EXERCISE DETAILS »
Every line from the one that contains "drive multi-hop retrieval" to the end of the material below should be output exactly, with both ends included and nothing else.

RECORDED INFORMATION »
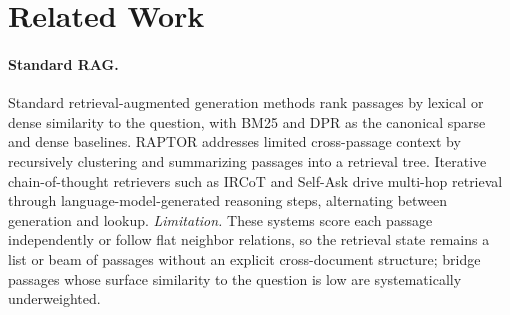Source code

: %
%

\section{Related Work}
\label{sec:related}

\paragraph{Standard RAG.}
Standard retrieval-augmented generation methods rank passages by
lexical or dense similarity to the question, with BM25
\citep{robertson2009bm25} and DPR \citep{karpukhin2020dpr} as the
canonical sparse and dense baselines. RAPTOR
\citep{sarthi2024raptor} addresses limited cross-passage context by
recursively clustering and summarizing passages into a retrieval
tree. Iterative chain-of-thought retrievers such as IRCoT
\citep{trivedi2023ircot} and Self-Ask \citep{press2023selfask}
drive multi-hop retrieval through language-model-generated reasoning
steps, alternating between generation and lookup. \emph{Limitation.}
These systems score each passage independently or follow flat
neighbor relations, so the retrieval state remains a list or beam
of passages without an explicit cross-document structure; bridge
passages whose surface similarity to the question is low are
systematically underweighted.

WRITTEN RESPONSE »
drive multi-hop retrieval through language-model-generated reasoning
steps, alternating between generation and lookup. \emph{Limitation.}
These systems score each passage independently or follow flat
neighbor relations, so the retrieval state remains a list or beam
of passages without an explicit cross-document structure; bridge
passages whose surface similarity to the question is low are
systematically underweighted.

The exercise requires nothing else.